# Exercise prompt
Pick the lines holding the string "Uses" out of the records and copy them.

[Saved entries]
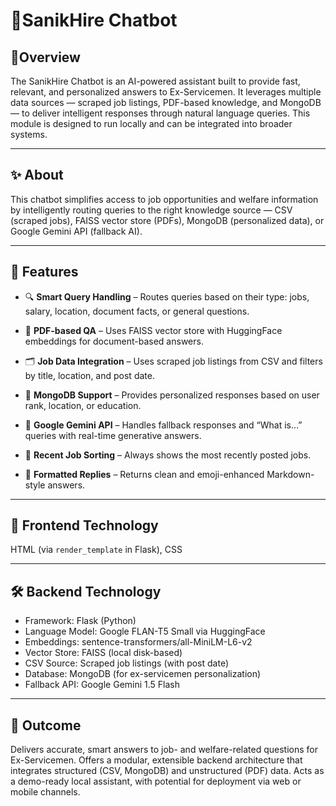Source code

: # 🧠**SanikHire Chatbot**

## 📌**Overview**

The SanikHire Chatbot is an AI-powered assistant built to provide fast, relevant, and personalized answers to Ex-Servicemen. It leverages multiple data sources — scraped job listings, PDF-based knowledge, and MongoDB — to deliver intelligent responses through natural language queries. This module is designed to run locally and can be integrated into broader systems.

---

## ✨ About

This chatbot simplifies access to job opportunities and welfare information by intelligently routing queries to the right knowledge source — CSV (scraped jobs), FAISS vector store (PDFs), MongoDB (personalized data), or Google Gemini API (fallback AI).

---

## 🚀 Features

- 🔍 **Smart Query Handling** – Routes queries based on their type: jobs, salary, location, document facts, or general questions.

- 📄 **PDF-based QA** – Uses FAISS vector store with HuggingFace embeddings for document-based answers.

- 🗂 **Job Data Integration** – Uses scraped job listings from CSV and filters by title, location, and post date.

- 🧠 **MongoDB Support** – Provides personalized responses based on user rank, location, or education.

- 🔗 **Google Gemini API** – Handles fallback responses and “What is…” queries with real-time generative answers.

- 📅 **Recent Job Sorting** – Always shows the most recently posted jobs.

- 💬 **Formatted Replies** – Returns clean and emoji-enhanced Markdown-style answers.

---

## 🎨 Frontend Technology

HTML (via `render_template` in Flask), CSS

---

## 🛠️ Backend Technology

- Framework: Flask (Python)  
- Language Model: Google FLAN-T5 Small via HuggingFace  
- Embeddings: sentence-transformers/all-MiniLM-L6-v2  
- Vector Store: FAISS (local disk-based)  
- CSV Source: Scraped job listings (with post date)  
- Database: MongoDB (for ex-servicemen personalization)  
- Fallback API: Google Gemini 1.5 Flash

---

## 🎯 Outcome

Delivers accurate, smart answers to job- and welfare-related questions for Ex-Servicemen. Offers a modular, extensible backend architecture that integrates structured (CSV, MongoDB) and unstructured (PDF) data. Acts as a demo-ready local assistant, with potential for deployment via web or mobile channels.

# Reply to the exercise
- 📄 **PDF-based QA** – Uses FAISS vector store with HuggingFace embeddings for document-based answers.
- 🗂 **Job Data Integration** – Uses scraped job listings from CSV and filters by title, location, and post date.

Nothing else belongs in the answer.